Department of Corrections Secretary Jim McDonough says that Florida
will release 36,000 inmates this year and a third of them will be
back in the state's prisons within 36 months. The reason so many
reoffend, McDonough says, is that "they're not prepared to live a
life without crime."

Finding ways of helping them change that pattern was the job of a
task force appointed by Gov. Jeb Bush that just submitted its final
report and recommendations. Most of the task force's findings and
suggestions are obvious - providing inmates with educational
opportunities because most enter prison with about a 6th-grade
reading level; and offering vocational training and substance abuse
treatment because more than half of all inmates enter the system with
an addiction problem. But Florida does woefully little to help
ex-offenders succeed in a crime- free life after prison. And we reap
what we sow, with whopping prison costs, higher crime rates and fewer
productive citizens.

At the front end, a small investment will be required. But as Florida
TaxWatch has found, for every dollar spent on inmate programs, $1.66
is returned in the first year and $3.20 in the second. We can't
afford not to do it.

Oddly, one of the most specific and strongly urged recommendations
was to triple the number of faith-based prisons in Florida within the
next two years, even though the task force acknowledges there is no
evidence those programs lower recidivism.

Florida's experiment with faith-based prisons is one of Bush's pet
projects. The three current facilities raise significant church-state
separation issues as well as balkanize prison populations by
religion. These programs have lower disciplinary problems, but that
is largely because only inmates with clean disciplinary records qualify.

It doesn't make any sense to spend money and time expanding a program
that is constitutionally suspect and fails to do much to prepare
prisoners for reintegration. As McDonough points out, the primary
tools for reducing recidivism are improving literacy - which he says
reduces the likelihood of reoffending by 6 percent for every
grade-level increase - vocational training and substance abuse
treatment. Faith-based programs are well down the list.

Another blatant oversight by the task force was that it put off
dealing with the automatic restoration of civil rights for ex-felons.
Without those rights restored, ex-felons are barred from seeking a
variety of employment and occupational licensing opportunities.

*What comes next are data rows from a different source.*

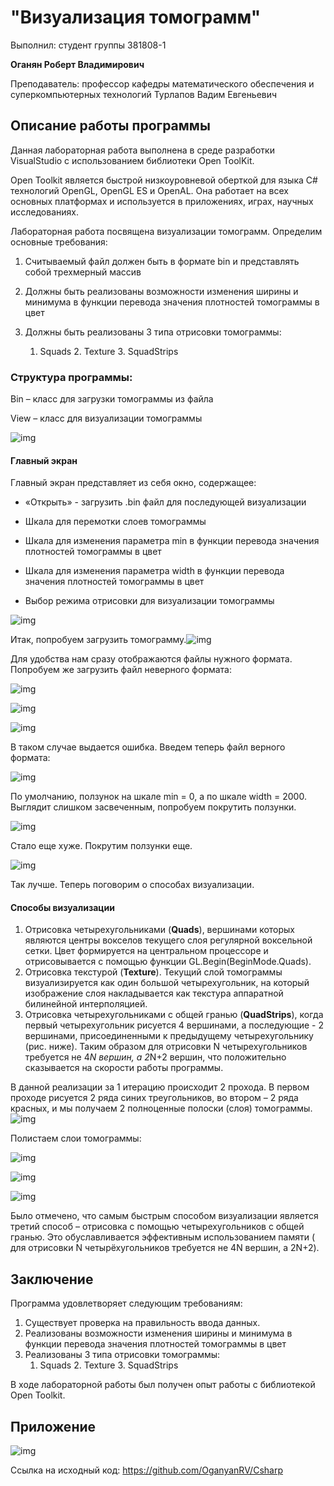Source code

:# "Визуализация томограмм"

Выполнил: студент группы 381808-1

**Оганян Роберт Владимирович**

Преподаватель: профессор кафедры  математического обеспечения и  суперкомпьютерных технологий Турлапов Вадим Евгеньевич

 



 

## Описание работы программы

Данная лабораторная работа выполнена в среде разработки VisualStudio с использованием библиотеки Open ToolKit. 

Open Toolkit является быстрой низкоуровневой оберткой для языка C# технологий OpenGL, OpenGL ES и OpenAL. Она работает на всех основных платформах и используется в приложениях, играх, научных исследованиях.

 Лабораторная работа посвящена визуализации томограмм. Определим основные требования:

1.  Считываемый файл должен быть в формате bin и представлять собой трехмерный массив

2.  Должны быть реализованы возможности изменения ширины и минимума в функции перевода значения плотностей томограммы в цвет

3. Должны быть реализованы 3 типа отрисовки томограммы:
   	1. Squads
       2. Texture
       3. SquadStrips

### Структура программы:

Bin – класс для загрузки томограммы из файла

View – класс для визуализации томограммы

![img](Images/clip_image001.png)

#### Главный экран

Главный экран представляет из себя окно, содержащее:

+ «Открыть» - загрузить .bin файл для последующей визуализации 

+ Шкала для перемотки слоев томограммы 
+ Шкала для изменения параметра min в функции перевода значения плотностей томограммы в цвет
+ Шкала для изменения параметра width в функции перевода значения плотностей томограммы в цвет
+ Выбор режима отрисовки для визуализации томограммы

![img](Images/clip_image003.jpg)



 

Итак, попробуем загрузить томограмму.![img](Images/clip_image005.jpg)

Для удобства нам сразу отображаются файлы нужного формата. Попробуем же загрузить файл неверного формата:

![img](Images/clip_image007.jpg)

![img](Images/clip_image009.jpg)

![img](Images/clip_image011.jpg)

В таком случае выдается ошибка. Введем теперь файл верного формата:

![img](Images/clip_image013.jpg)

По умолчанию, ползунок на шкале min = 0, а по шкале width = 2000. Выглядит слишком засвеченным, попробуем покрутить ползунки.

![img](Images/clip_image015.jpg)

 

Стало еще хуже. Покрутим ползунки еще.

![img](Images/clip_image017.jpg)

Так лучше. Теперь поговорим о способах визуализации.

#### Способы визуализации

1. Отрисовка четырехугольниками (**Quads**), вершинами которых являются центры вокселов текущего слоя регулярной воксельной сетки. Цвет формируется на центральном процессоре и отрисовывается с помощью функции GL.Begin(BeginMode.Quads).
2. Отрисовка текстурой (**Texture**). Текущий слой томограммы визуализируется как один большой четырехугольник, на который изображение слоя накладывается как текстура аппаратной билинейной интерполяцией.
3. Отрисовка четырехугольниками с общей гранью (**QuadStrips**), когда первый четырехугольник рисуется 4 вершинами, а последующие - 2 вершинами, присоединенными к предыдущему четырехугольнику (рис. ниже). Таким образом для отрисовки N четырехугольников требуется не 4*N вершин, а 2*N+2 вершин, что положительно сказывается на скорости работы программы. 

В данной реализации за 1 итерацию происходит 2 прохода. В первом проходе рисуется 2 ряда синих треугольников, во втором – 2 ряда красных, и мы получаем 2 полноценные полоски (слоя) томограммы. ![img](Images/clip_image019.jpg)

 

Полистаем слои томограммы: 

![img](Images/clip_image021.jpg)

![img](Images/clip_image023.jpg)

![img](Images/clip_image025.jpg)

Было отмечено, что самым быстрым способом визуализации является третий способ – отрисовка с помощью четырехугольников с общей гранью. Это обуславливается эффективным использованием памяти ( для отрисовки N четырёхугольников требуется не 4N вершин, а 2N+2). 

## Заключение

Программа удовлетворяет следующим требованиям:

1. Существует проверка на правильность ввода данных.
2. Реализованы возможности изменения ширины и минимума в функции перевода значения плотностей томограммы в цвет
3. Реализованы 3 типа отрисовки томограммы:
    1. Squads
       2. Texture
       3. SquadStrips 

В ходе лабораторной работы был получен опыт работы с библиотекой Open Toolkit. 

## Приложение

![img](Images/clip_image001.png)

Ссылка на исходный код: https://github.com/OganyanRV/Csharp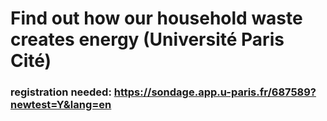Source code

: # Find out how our household waste creates energy (Université Paris Cité)

### registration needed: https://sondage.app.u-paris.fr/687589?newtest=Y&lang=en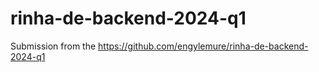 # rinha-de-backend-2024-q1
Submission from the https://github.com/engylemure/rinha-de-backend-2024-q1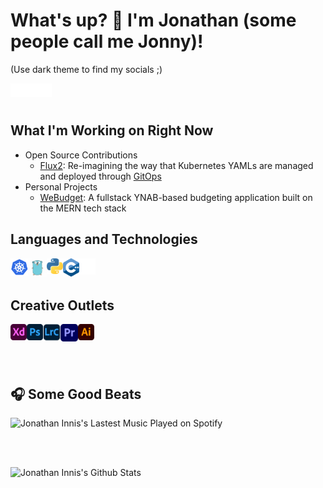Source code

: # What's up? 👋 I'm Jonathan (some people call me Jonny)!
(Use dark theme to find my socials ;)

<a href="https://www.linkedin.com/in/jonathan-innis/" target="_blank"><img align="left" alt="Jonathan I | LinkedIn" width="22px" src="https://github.com/jonathan-innis/jonathan-innis/blob/main/icons/linkedin.svg" />
<a href="https://www.instagram.com/jonathaninnisphoto" target="_blank"><img align="left" alt="Jonathan I | Instagram" width="22px" src="https://github.com/jonathan-innis/jonathan-innis/blob/main/icons/insta.svg" />
<a href="https://twitter.com/jonnywritescode" target="_blank"><img align="left" alt="Jonathan I | Twitter" width="22px" src="https://github.com/jonathan-innis/jonathan-innis/blob/main/icons/twitter.svg" /></a>
  
</br>
</br>

## What I'm Working on Right Now

- Open Source Contributions
  - [Flux2](https://github.com/fluxcd/flux2): Re-imagining the way that Kubernetes YAMLs are managed and deployed through [GitOps](https://www.gitops.tech/)
- Personal Projects
  - [WeBudget](https://github.com/jonathan-innis/we-budget): A fullstack YNAB-based budgeting application built on the MERN tech stack

## Languages and Technologies

<a href="https://kubernetes.io/" target="_blank"><img src="https://github.com/jonathan-innis/jonathan-innis/blob/main/icons/kubernetes-logo.png" align="left" alt="Kubernetes" width="28px"/></img></a>
<a href="https://golang.org/" target="_blank"><img src="https://github.com/jonathan-innis/jonathan-innis/blob/main/icons/golang.png" align="left" alt="Golang" width="30px"/></img></a>
<a href="https://www.python.org" target="_blank"> <img align="left" alt="Python" width="26px" src="https://github.com/jonathan-innis/jonathan-innis/blob/main/icons/python-5.svg?raw=true"/> </a>
<a href="https://www.w3schools.com/cpp/" target="_blank"> <img align="left" alt="C++" width="26px" src="https://github.com/jonathan-innis/jonathan-innis/blob/main/icons/c++.png"/> </a>
<img align="left" alt="GitHub" width="26px" src="https://github.com/jonathan-innis/jonathan-innis/blob/main/icons/github.svg" />
<br />
<br />

## Creative Outlets

<a href="https://www.adobe.com/products/xd.html" target="_blank"> <img align="left" alt="XD" width="26px" src="https://github.com/jonathan-innis/jonathan-innis/blob/main/icons/adobexd.png?raw=true"/> </a> 
<a href="https://www.photoshop.com/en" target="_blank"> <img align="left" alt="Photoshop" width="26px" src="https://github.com/jonathan-innis/jonathan-innis/blob/main/icons/photoshop.png?raw=true"/> </a>
<a href="https://www.adobe.com/products/photoshop-lightroom.html" target="_blank"> <img align="left" alt="Lightroom Classic" width="28px" src="https://github.com/jonathan-innis/jonathan-innis/blob/main/icons/lightroom.png?raw=true"/> </a>
<a href="hhttps://www.adobe.com/products/premiere.html" target="_blank"> <img align="left" alt="Premiere Pro" width="28px" src="https://github.com/jonathan-innis/jonathan-innis/blob/main/icons/premiere.png?raw=true"/> </a>
<a href="https://www.adobe.com/in/products/illustrator.html" target="_blank"> <img align="left" alt="Illustrator" width="26px" src="https://github.com/jonathan-innis/jonathan-innis/blob/main/icons/illustrator.png?raw=true"/> </a> 


<br />
<br />
<br />
<br />

## 🎧 Some Good Beats 

![Jonathan Innis's Lastest Music Played on Spotify](https://spotify-recently-played-readme.vercel.app/api?user=1215241367&count=3)

<br/>
<br />


![Jonathan Innis's Github Stats](https://github-readme-stats.vercel.app/api?username=jonathan-innis&count_private=true&show_icons=true)
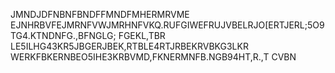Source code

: JMNDJDFNBNFBNDFFMNDFMHERMRVME
EJNHRBVFEJMRNFVWJMRHNFVKQ.RUFGIWEFRUJVBELRJO[ERTJERL;5O9TG4.KTNDNFG.,BFNGLG;
FGEKL,TBR LE5ILHG43KR5JBGERJBEK,RTBLE4RTJRBEKRVBKG3LKR
WERKFBKERNBEO5IHE3KRBVMD,FKNERMNFB.NGB94HT,R.,T
CVBN
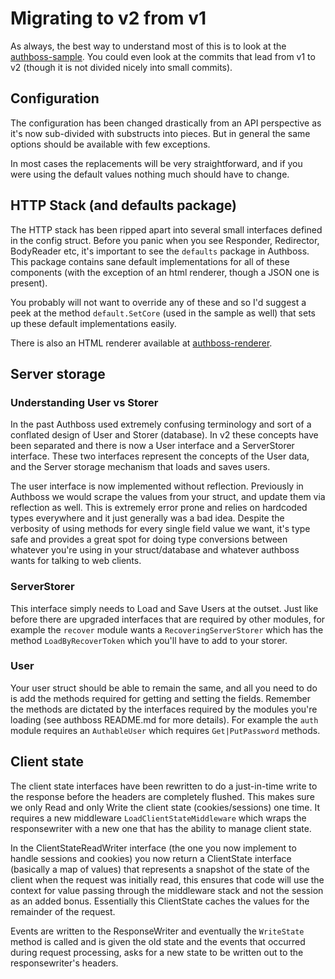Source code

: # Migrating to v2 from v1

As always, the best way to understand most of this is to look at the
[authboss-sample](https://github.com/raven-chen/authboss-sample). You could even look at
the commits that lead from v1 to v2 (though it is not divided nicely into small commits).

## Configuration

The configuration has been changed drastically from an API perspective as it's now sub-divided
with substructs into pieces. But in general the same options should be available with few exceptions.

In most cases the replacements will be very straightforward, and if you were using the default values
nothing much should have to change.

## HTTP Stack (and defaults package)

The HTTP stack has been ripped apart into several small interfaces defined in the config struct.
Before you panic when you see Responder, Redirector, BodyReader etc, it's important to see the
`defaults` package in Authboss. This package contains sane default implementations for all of
these components (with the exception of an html renderer, though a JSON one is present).

You probably will not want to override any of these and so I'd suggest a peek at the method
`default.SetCore` (used in the sample as well) that sets up these default implementations
easily.

There is also an HTML renderer available at
[authboss-renderer](https://github.com/raven-chen/authboss-renderer).

## Server storage

### Understanding User vs Storer

In the past Authboss used extremely confusing terminology and sort of a conflated
design of User and Storer (database). In v2 these concepts have been separated and
there is now a User interface and a ServerStorer interface. These two interfaces represent
the concepts of the User data, and the Server storage mechanism that loads and saves
users.

The user interface is now implemented without reflection. Previously in Authboss we would
scrape the values from your struct, and update them via reflection as well. This is extremely
error prone and relies on hardcoded types everywhere and it just generally was a bad idea.
Despite the verbosity of using methods for every single field value we want, it's type safe
and provides a great spot for doing type conversions between whatever you're using in your
struct/database and whatever authboss wants for talking to web clients.

### ServerStorer

This interface simply needs to Load and Save Users at the outset. Just like before there
are upgraded interfaces that are required by other modules, for example the `recover` module
wants a `RecoveringServerStorer` which has the method `LoadByRecoverToken` which you'll have
to add to your storer.

### User

Your user struct should be able to remain the same, and all you need to do is add the methods
required for getting and setting the fields. Remember the methods are dictated by the interfaces
required by the modules you're loading (see authboss README.md for more details). For example
the `auth` module requires an `AuthableUser` which requires `Get|PutPassword` methods.

## Client state

The client state interfaces have been rewritten to do a just-in-time write to the response
before the headers are completely flushed. This makes sure we only Read and only Write the
client state (cookies/sessions) one time. It requires a new middleware `LoadClientStateMiddleware`
which wraps the responsewriter with a new one that has the ability to manage client state.

In the ClientStateReadWriter interface (the one you now implement to handle sessions and cookies)
you now return a ClientState interface (basically a map of values) that represents a snapshot of the
state of the client when the request was initially read, this ensures that code will use the context
for value passing through the middleware stack and not the session as an added bonus.
Essentially this ClientState caches the values for the remainder of the request.

Events are written to the ResponseWriter and eventually the `WriteState` method is called and is
given the old state and the events that occurred during request processing, asks for a new state
to be written out to the responsewriter's headers.
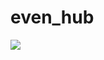 # even_hub

![](https://github.com/vachtung-gigabidze/EventHub/blob/main/Simulator%20Screen%20Recording%20-%20iPhone%2016%20Pro%20-%202024-11-20%20.gif)
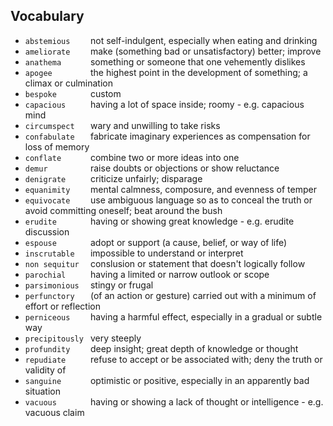 ## Vocabulary


- `abstemious    ` not self-indulgent, especially when eating and drinking
- `ameliorate    ` make (something bad or unsatisfactory) better; improve
- `anathema      ` something or someone that one vehemently dislikes
- `apogee        ` the highest point in the development of something; a climax or culmination
- `bespoke       ` custom
- `capacious     ` having a lot of space inside; roomy - e.g. capacious mind
- `circumspect   ` wary and unwilling to take risks
- `confabulate   ` fabricate imaginary experiences as compensation for loss of memory
- `conflate      ` combine two or more ideas into one
- `demur         ` raise doubts or objections or show reluctance
- `denigrate     ` criticize unfairly; disparage
- `equanimity    ` mental calmness, composure, and evenness of temper
- `equivocate    ` use ambiguous language so as to conceal the truth or avoid committing oneself; beat around the bush
- `erudite       ` having or showing great knowledge - e.g. erudite discussion
- `espouse       ` adopt or support (a cause, belief, or way of life)
- `inscrutable   ` impossible to understand or interpret
- `non sequitur  ` conslusion or statement that doesn't logically follow
- `parochial     ` having a limited or narrow outlook or scope
- `parsimonious  ` stingy or frugal
- `perfunctory   ` (of an action or gesture) carried out with a minimum of effort or reflection
- `perniceous    ` having a harmful effect, especially in a gradual or subtle way
- `precipitously ` very steeply
- `profundity    ` deep insight; great depth of knowledge or thought
- `repudiate     ` refuse to accept or be associated with; deny the truth or validity of
- `sanguine      ` optimistic or positive, especially in an apparently bad situation
- `vacuous       ` having or showing a lack of thought or intelligence - e.g. vacuous claim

The
task force recommended disconnecting civil rights restoration and
employment opportunities. But it makes just as much sense to do as
Gov. -elect Charlie Crist has suggested and provide some kind of
automatic restoration of civil rights to those who have served their time.

Beyond these few obvious missteps, the task force's recommendations
are a series of solid ideas that would give ex-offenders a far better
chance at a success. McDonough says it wouldn't cost much more than
an additional $6-million to increase reading levels and provide
substance abuse treatment to Florida's inmates, and the state would
see a return of up to sixfold in money saved and crimes averted. That
is a small price to pay for such a significant return on investment.